▶ **EXERCISE INSTRUCTIONS**:
State the number of lines in the records beneath that hold the word "from", and add nothing.
---
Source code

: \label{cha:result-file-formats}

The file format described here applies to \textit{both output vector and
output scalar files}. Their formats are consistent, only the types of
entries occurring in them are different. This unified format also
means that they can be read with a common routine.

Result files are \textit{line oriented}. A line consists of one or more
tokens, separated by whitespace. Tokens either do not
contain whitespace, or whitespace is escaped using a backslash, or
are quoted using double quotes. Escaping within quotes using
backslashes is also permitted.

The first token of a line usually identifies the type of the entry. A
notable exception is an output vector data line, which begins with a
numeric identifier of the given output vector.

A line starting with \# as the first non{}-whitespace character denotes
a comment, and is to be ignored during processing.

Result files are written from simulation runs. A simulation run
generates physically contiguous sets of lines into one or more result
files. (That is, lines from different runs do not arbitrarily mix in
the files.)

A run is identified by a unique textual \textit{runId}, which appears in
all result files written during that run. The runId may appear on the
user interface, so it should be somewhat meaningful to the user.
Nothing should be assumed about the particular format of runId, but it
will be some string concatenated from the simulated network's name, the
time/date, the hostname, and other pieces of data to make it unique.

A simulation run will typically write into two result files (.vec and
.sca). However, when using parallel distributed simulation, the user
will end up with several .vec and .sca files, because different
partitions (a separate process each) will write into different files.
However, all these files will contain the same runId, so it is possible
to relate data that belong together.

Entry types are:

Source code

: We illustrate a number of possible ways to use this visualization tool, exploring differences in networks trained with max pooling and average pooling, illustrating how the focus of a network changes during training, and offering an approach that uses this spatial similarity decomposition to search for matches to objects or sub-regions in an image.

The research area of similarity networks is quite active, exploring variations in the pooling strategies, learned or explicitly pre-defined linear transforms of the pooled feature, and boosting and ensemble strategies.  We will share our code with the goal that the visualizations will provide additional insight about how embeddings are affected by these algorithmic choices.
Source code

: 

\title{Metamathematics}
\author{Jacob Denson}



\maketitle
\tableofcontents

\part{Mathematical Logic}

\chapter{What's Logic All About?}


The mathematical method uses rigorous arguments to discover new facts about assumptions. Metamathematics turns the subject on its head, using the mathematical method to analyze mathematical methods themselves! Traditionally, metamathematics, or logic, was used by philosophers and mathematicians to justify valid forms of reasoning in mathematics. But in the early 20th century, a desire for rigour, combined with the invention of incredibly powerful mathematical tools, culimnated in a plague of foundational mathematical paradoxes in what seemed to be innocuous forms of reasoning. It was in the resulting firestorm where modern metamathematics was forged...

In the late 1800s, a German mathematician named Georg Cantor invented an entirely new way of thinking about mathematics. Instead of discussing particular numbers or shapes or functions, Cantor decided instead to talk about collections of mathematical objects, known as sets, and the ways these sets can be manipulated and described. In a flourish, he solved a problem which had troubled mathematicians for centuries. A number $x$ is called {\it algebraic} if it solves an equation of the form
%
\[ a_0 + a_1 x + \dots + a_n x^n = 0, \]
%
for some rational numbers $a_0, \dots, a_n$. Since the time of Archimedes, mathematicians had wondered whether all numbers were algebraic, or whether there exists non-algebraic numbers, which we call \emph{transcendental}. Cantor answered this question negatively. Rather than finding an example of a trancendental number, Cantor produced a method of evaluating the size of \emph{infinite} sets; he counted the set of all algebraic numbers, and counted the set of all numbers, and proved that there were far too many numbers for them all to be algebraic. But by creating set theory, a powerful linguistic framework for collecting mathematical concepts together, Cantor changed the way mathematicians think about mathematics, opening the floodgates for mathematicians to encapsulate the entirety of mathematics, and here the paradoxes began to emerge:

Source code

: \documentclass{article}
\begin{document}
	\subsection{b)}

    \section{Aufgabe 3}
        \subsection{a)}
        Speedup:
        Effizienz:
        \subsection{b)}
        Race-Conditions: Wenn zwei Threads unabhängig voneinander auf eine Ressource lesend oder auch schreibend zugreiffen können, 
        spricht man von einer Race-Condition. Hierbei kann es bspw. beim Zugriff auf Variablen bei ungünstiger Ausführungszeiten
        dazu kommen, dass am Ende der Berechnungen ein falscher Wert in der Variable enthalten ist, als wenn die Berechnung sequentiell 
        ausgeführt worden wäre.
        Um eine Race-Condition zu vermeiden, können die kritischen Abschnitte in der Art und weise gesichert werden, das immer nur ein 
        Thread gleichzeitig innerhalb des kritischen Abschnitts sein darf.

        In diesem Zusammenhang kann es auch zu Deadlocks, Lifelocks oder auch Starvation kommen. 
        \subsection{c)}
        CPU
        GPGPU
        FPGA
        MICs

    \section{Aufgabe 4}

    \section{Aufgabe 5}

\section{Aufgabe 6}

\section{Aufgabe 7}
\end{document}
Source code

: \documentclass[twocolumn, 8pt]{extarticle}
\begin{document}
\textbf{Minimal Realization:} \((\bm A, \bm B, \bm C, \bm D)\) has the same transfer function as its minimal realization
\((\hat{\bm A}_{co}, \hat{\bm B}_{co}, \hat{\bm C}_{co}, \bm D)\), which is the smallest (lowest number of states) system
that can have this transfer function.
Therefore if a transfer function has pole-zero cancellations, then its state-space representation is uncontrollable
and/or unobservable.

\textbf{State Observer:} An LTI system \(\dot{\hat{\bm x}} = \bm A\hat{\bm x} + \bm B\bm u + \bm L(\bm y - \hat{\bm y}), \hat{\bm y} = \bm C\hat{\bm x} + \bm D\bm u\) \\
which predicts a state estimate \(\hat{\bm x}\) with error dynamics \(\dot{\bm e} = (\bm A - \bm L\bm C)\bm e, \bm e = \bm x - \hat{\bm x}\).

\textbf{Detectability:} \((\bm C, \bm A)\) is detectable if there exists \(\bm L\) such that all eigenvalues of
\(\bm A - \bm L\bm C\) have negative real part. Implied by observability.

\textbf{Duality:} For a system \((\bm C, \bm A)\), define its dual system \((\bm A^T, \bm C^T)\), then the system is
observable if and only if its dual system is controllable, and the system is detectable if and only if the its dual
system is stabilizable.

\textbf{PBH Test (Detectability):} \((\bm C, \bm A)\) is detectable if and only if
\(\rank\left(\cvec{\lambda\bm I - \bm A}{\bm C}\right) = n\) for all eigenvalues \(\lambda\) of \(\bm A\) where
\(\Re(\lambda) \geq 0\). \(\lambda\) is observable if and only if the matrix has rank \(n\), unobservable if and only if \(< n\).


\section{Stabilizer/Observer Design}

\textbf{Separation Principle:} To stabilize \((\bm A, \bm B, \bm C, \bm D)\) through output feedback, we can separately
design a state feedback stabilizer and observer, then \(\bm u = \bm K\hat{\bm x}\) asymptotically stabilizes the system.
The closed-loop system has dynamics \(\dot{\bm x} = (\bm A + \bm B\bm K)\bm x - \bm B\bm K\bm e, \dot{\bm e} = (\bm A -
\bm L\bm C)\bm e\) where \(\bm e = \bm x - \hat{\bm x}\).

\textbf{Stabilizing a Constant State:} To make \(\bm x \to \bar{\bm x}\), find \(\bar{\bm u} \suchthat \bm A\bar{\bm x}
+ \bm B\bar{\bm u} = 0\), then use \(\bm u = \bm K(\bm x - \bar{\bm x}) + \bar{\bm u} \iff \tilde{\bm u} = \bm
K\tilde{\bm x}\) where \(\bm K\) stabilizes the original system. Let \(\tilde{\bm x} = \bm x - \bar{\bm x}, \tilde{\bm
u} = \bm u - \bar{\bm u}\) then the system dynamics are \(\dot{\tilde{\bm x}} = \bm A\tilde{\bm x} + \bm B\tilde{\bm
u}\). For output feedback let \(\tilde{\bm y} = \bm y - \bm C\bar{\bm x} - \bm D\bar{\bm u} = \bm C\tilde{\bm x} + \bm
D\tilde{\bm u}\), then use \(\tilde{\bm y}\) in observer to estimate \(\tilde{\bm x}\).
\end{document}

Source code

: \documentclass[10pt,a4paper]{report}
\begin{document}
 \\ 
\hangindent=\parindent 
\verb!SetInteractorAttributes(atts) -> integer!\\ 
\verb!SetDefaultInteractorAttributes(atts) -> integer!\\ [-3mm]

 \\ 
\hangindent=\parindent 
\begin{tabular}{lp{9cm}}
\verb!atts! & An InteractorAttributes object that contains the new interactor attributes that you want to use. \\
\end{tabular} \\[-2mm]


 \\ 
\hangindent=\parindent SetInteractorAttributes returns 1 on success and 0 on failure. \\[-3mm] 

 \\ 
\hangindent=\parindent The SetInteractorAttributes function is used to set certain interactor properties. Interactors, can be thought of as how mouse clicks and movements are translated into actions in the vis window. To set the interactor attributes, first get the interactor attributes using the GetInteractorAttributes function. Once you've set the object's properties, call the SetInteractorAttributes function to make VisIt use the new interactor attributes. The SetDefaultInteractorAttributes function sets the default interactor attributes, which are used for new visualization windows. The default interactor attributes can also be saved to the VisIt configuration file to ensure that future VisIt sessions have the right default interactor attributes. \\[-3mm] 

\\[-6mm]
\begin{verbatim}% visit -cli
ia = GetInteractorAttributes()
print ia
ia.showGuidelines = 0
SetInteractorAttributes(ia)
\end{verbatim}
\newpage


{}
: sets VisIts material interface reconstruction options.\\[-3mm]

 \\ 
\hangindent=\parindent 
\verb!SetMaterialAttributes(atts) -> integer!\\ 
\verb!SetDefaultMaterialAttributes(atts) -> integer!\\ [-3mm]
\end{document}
---
▶ **FINISHED TASK**:
3